ACFTU-ILO/ACTRAV Seminar on Emerging Trends in Collective Bargaining in the Asia and the Pacific Region: Opening Address by Dan Cunniah, Director of ACTRAV
Address by Dan Cunniah at the ACFTU-ILO ACTRAV Seminar on Emerging Trends in Collective Bargaining in the Asia and the Pacific Region: In Times of Crisis; 24-26 September 2012; Beijing, China.
Bro. Jiang Gaoping, National Secretary, ACFTU and ILO GB Member,
Friends and Trade Union leaders from the Asia and the Pacific Region,
Ms. Ann Herbert, Director, IL Office for China and Mongolia,
Distinguished members of the ILO GB members
My Colleagues from the ILO
It is indeed a pleasure for me to be once again in Beijing and have the opportunity to address this seminar.
Greetings to you all and welcome to Beijing!
I would like to recognize the presence of GB members Sam Gurney from the UK, Rekson Silaban from Indonesia, Adyanthaya from India and Bheki from South Africa.
I also bring greetings from the Director General, Juan Somavia and the Director General elect, Guy Ryder
I thank the ACFTU for the cooperation and assistance in organizing this important regional event. This is also a part of our longer term cooperation for support to trade union development in the Asia and the Pacific region.

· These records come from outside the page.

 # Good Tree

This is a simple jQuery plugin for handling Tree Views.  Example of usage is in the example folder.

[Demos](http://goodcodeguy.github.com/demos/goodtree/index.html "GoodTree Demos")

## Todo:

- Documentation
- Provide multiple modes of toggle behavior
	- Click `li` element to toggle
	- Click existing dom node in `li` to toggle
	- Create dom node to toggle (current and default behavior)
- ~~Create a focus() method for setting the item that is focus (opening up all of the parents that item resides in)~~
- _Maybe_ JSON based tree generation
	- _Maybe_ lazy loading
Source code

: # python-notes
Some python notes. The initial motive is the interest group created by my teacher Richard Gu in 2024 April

The seminar is about collective bargaining. It is probably the most fundamental concern and the everyday work of any trade union. The reason to select such a topic was that this fundamental work of the unions is facing increasing challenges. It is becoming more and more difficult to engage with employers and Governments in collective bargaining. At the same time we see in the region the growth and development of unions. We wanted to get together to share our experiences on the recent trends in collective bargaining and discuss what we could do together to meet some of these challenges.
However, before getting into in-depth discussion on the topic let me take the opportunity to reflect on the region; the socio economic environment and the functioning of unions and the practice of collective bargaining within this environment of the financial and economic crisis.
A recent report of ESCAP presents us with a forecast on the economy for 2012. Let me quote from the recent report.
Asia and the Pacific will remain the fastest growing region globally and an anchor of stability in the world economy. The region’s growth engines are projected to continue to grow at robust rates. China is forecast to grow at 8.6% in 2012. India, on the other hand, is expected to improve its growth performance from 6.9% to 7.5% in 2012.
With its continued dynamism, the Asia-Pacific region has begun to act as a growth pole for other developing regions, such as Latin America and Africa, helping them to reduce their dependence on low-growth developed economies as South-South trade becomes an important trend.
However, growth slowdown will be felt across different sub-regions depending upon the extent of their global integration. The growth rate in East and North-East Asia is forecast to slow to 7.1% in 2012 (from 7.6%). North and Central Asia is forecast to experience relatively moderate slowdown, to 4.3%, in 2012, benefiting from the high prices for energy. The Pacific island developing economies are forecast to experience lower aggregate growth in 2012 of 5.7%, due mainly to lower growth in Papua New Guinea, although a number of other countries are likely to maintain fairly stable performance.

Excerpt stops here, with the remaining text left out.